Input records below:
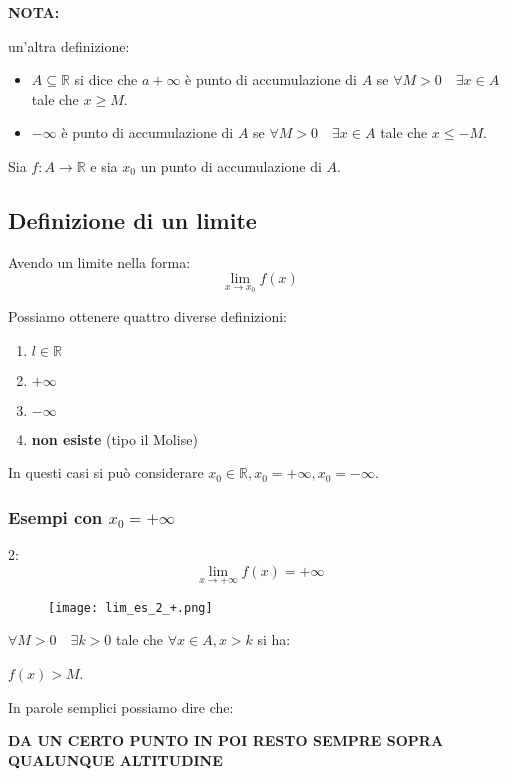 \documentclass[../main.tex, class=article, 12pt]{subfiles}
\begin{document}
\begin{tcolorbox}
       \textbf{NOTA:}
\end{tcolorbox}


\begin{definition}
        un'altra definizione:
        \begin{itemize}
                \item $ A \subseteq \mathbb{R} $ si dice che $ a + \infty $ è punto di accumulazione di $ A $ se $ \forall M > 0 \quad  \exists x \in A$ tale che $ x \ge M $.
                \item $ - \infty $ è punto di accumulazione di $ A $ se $ \forall M>0 \quad \exists x \in A $ tale che $ x \le -M $.
        \end{itemize}
\end{definition}

Sia $ f : A \to \mathbb{R} $ e sia $ x_0 $ un punto di accumulazione di $ A $.



\subsection{Definizione di un limite}\label{sec:definizione_di_un_limite}
Avendo un limite nella forma:
\begin{equation*}
        \lim_{x \to x_0} f(x)
\end{equation*}

Possiamo ottenere quattro diverse definizioni:
\begin{enumerate}
        \item $\boxed{l \in \mathbb{R}}$
        \item $\boxed{+\infty}$
        \item $\boxed{-\infty}$
        \item \textbf{non esiste} (tipo il Molise) 
\end{enumerate}
In questi casi si può considerare $ x_0 \in \mathbb{R}, x_0 = + \infty, x_0 = -\infty$.


\subsubsection{Esempi con $ x_0 = +\infty $}
\begin{exmp}
        2:
        \begin{equation*}
               \boxed{\lim_{x \to +\infty} f(x) = +\infty}
        \end{equation*}
        \begin{figure}[H]
          	\texttt{[image: lim\_es\_2\_+.png]}
          	\caption{}
        \end{figure}
        
        $ \forall M > 0 \quad  \exists k > 0$  tale che $ \forall x \in A, x > k $ si ha:\par $ f(x) > M $. \par
        In parole semplici possiamo dire che:\par \textbf{DA UN CERTO PUNTO IN POI RESTO SEMPRE SOPRA QUALUNQUE ALTITUDINE}
\end{exmp}
\end{document}
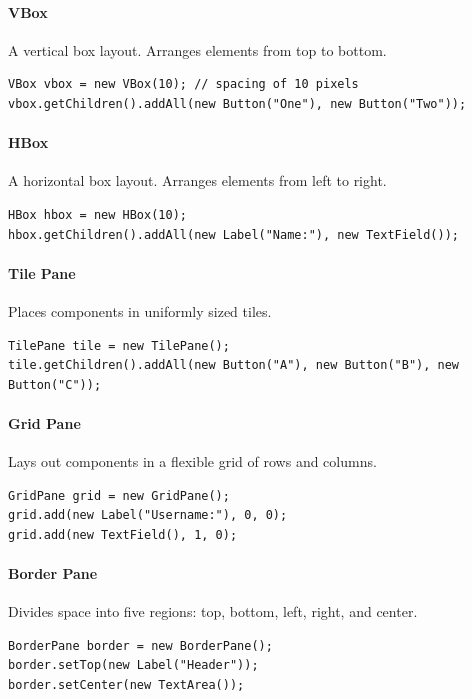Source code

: \documentclass{article}
\begin{document}
\paragraph{\textbf{VBox}}

A vertical box layout. Arranges elements from top to bottom.
\begin{verbatim}
VBox vbox = new VBox(10); // spacing of 10 pixels
vbox.getChildren().addAll(new Button("One"), new Button("Two"));
\end{verbatim}

\paragraph{\textbf{HBox}}

A horizontal box layout. Arranges elements from left to right.
\begin{verbatim}
HBox hbox = new HBox(10);
hbox.getChildren().addAll(new Label("Name:"), new TextField());
\end{verbatim}

\paragraph{\textbf{Tile Pane}}

Places components in uniformly sized tiles.
\begin{verbatim}
TilePane tile = new TilePane();
tile.getChildren().addAll(new Button("A"), new Button("B"), new Button("C"));
\end{verbatim}

\paragraph{\textbf{Grid Pane}}

Lays out components in a flexible grid of rows and columns.
\begin{verbatim}
GridPane grid = new GridPane();
grid.add(new Label("Username:"), 0, 0);
grid.add(new TextField(), 1, 0);
\end{verbatim}

\paragraph{\textbf{Border Pane}}

Divides space into five regions: top, bottom, left, right, and center.
\begin{verbatim}
BorderPane border = new BorderPane();
border.setTop(new Label("Header"));
border.setCenter(new TextArea());
\end{verbatim}
\end{document}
End of Input records.
Prompt
The required output is the exact run of lines from the start of the records through the line containing "VBox vbox = new", both ends included, with no pictures.

Written response
 \documentclass[../main.tex, class=article, 12pt]{subfiles}
\begin{document}
\begin{tcolorbox}
       \textbf{NOTA:}
\end{tcolorbox}


\begin{definition}
        un'altra definizione:
        \begin{itemize}
                \item $ A \subseteq \mathbb{R} $ si dice che $ a + \infty $ è punto di accumulazione di $ A $ se $ \forall M > 0 \quad  \exists x \in A$ tale che $ x \ge M $.
                \item $ - \infty $ è punto di accumulazione di $ A $ se $ \forall M>0 \quad \exists x \in A $ tale che $ x \le -M $.
        \end{itemize}
\end{definition}

Sia $ f : A \to \mathbb{R} $ e sia $ x_0 $ un punto di accumulazione di $ A $.



\subsection{Definizione di un limite}\label{sec:definizione_di_un_limite}
Avendo un limite nella forma:
\begin{equation*}
        \lim_{x \to x_0} f(x)
\end{equation*}

Possiamo ottenere quattro diverse definizioni:
\begin{enumerate}
        \item $\boxed{l \in \mathbb{R}}$
        \item $\boxed{+\infty}$
        \item $\boxed{-\infty}$
        \item \textbf{non esiste} (tipo il Molise) 
\end{enumerate}
In questi casi si può considerare $ x_0 \in \mathbb{R}, x_0 = + \infty, x_0 = -\infty$.


\subsubsection{Esempi con $ x_0 = +\infty $}
\begin{exmp}
        2:
        \begin{equation*}
               \boxed{\lim_{x \to +\infty} f(x) = +\infty}
        \end{equation*}
        \begin{figure}[H]
          	\texttt{[image: lim\_es\_2\_+.png]}
          	\caption{}
        \end{figure}
        
        $ \forall M > 0 \quad  \exists k > 0$  tale che $ \forall x \in A, x > k $ si ha:\par $ f(x) > M $. \par
        In parole semplici possiamo dire che:\par \textbf{DA UN CERTO PUNTO IN POI RESTO SEMPRE SOPRA QUALUNQUE ALTITUDINE}
\end{exmp}
\end{document}
Source code

: \documentclass{article}
\begin{document}
\paragraph{\textbf{VBox}}

A vertical box layout. Arranges elements from top to bottom.
\begin{verbatim}
VBox vbox = new VBox(10); // spacing of 10 pixels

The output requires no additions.